Plan S – Accelerating the transition to full and immediate Open Access

What is Plan S, what is the point?

Plan S is a set of principles designed by a group called cOAlition S that support and promote the benefits of Open Access and aim to facilitate full and immediate Open Access for funded research as soon as possible. They put the responsibility primarily on Publishers and Funders to change behaviours that have so far limited the take up of Open Access.  

Who is behind this?

cOAlition S is a group of national research funding organisations, led by Science Europe, with the support of the European Commission and the European Research Council.

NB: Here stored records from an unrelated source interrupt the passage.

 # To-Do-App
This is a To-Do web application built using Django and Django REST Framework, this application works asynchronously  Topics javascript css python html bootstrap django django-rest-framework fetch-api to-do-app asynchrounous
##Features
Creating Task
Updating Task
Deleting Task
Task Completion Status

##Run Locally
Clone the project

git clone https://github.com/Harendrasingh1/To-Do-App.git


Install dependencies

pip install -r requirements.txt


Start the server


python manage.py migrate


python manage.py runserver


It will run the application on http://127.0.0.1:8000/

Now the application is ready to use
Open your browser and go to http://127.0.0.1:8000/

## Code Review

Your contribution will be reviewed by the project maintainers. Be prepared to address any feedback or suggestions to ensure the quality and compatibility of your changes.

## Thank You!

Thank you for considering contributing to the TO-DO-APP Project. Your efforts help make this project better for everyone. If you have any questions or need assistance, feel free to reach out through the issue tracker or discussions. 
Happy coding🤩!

Represented by UKRI for the UK, a wide range of other countries national funders have also joined: Austria, Finland, France, Ireland, Italy, Luxembourg, Netherlands, Norway, Poland, Slovenia, Sweden, Jordan, Zambia. International funders Wellcome Trust, and the Bill & Melinda Gates Foundation have also joined and show their full support.

What does it involve?

From 1 January 2021 the Principles of Plan S will come into force. In short, if your work is funded by a call that is published after 1 January 2021, any publications must be published in an Open Access venue or made openly and immediately available in an Open Access repository (like GALA) with no embargo.

Plan S provide 10 principles which can be found on their website.

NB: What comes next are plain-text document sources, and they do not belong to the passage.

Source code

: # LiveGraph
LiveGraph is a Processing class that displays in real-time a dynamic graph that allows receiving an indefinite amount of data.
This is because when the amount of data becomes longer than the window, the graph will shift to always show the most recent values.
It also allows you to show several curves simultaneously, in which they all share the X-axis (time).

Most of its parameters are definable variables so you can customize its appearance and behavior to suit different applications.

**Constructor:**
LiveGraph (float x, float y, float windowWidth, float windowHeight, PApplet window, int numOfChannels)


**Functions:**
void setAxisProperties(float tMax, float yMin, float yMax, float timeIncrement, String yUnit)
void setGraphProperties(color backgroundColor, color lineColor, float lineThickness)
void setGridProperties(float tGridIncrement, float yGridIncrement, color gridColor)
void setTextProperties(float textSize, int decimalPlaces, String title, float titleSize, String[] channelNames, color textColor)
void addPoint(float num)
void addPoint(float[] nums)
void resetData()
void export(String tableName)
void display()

But they basically break down to the following:

Your Funders:

  • Funders will lead the development of the criteria that Open Access journals, platforms and repositories must follow. This includes providing incentives to establish and support the development of new journals and platforms where there is a need.
  • This support also extends to Open Access publication fees (when required), which should also be covered by the Funders where possible.
  • Funders will support a diversity of business models for publishing Open Access, but they must also ensure that any APCs are value for money.
  • Funders will not support ‘hybrid’ model journals who charge both APCs and subscriptions for the same content. However, they may support journals that are in transition away from ‘hybrid’ to another model if there is a fixed deadline for the change.
  • Funders will monitor and sanction non-compliance.
  • Funders will make a commitment to responsible metrics, and no longer use anything other than the intrinsic merit of the work itself to assess supporting outputs in bids, stopping all use of Impact Factor (IF) or the knowledge of who published a paper.

Your Publishers/Journals:

  • Authors must be able to retain copyright of their publications and use CC-BY licenses to enable reuse.
  • All authors should be able to publish their work Open Access – there must be a variety of options available, individual researchers should not have to pay their own APCs

Other

  • Funders, Publishers, universities, libraries… all should be working together to align policies and make processes transparent.
  • The principles apply to everything, but cOAlition S acknowledge that putting processes in place for books and monographs will take significantly longer and as such the January 2021 deadline does not apply. A separate document will be provided in 2021.

How will this affect me? What do I need to do?

For now, you need to watch this space! As the funders and publishers make changes and updates to their policies and processes in the lead up to 2021, there will be more information available about which journals will comply with Plan S and in which way.

As it stands, for research funded by calls after January 2021, your outputs will need to be Open Access, either in an Open Access Journal, by paying an APC, or being put in the repository with no embargo.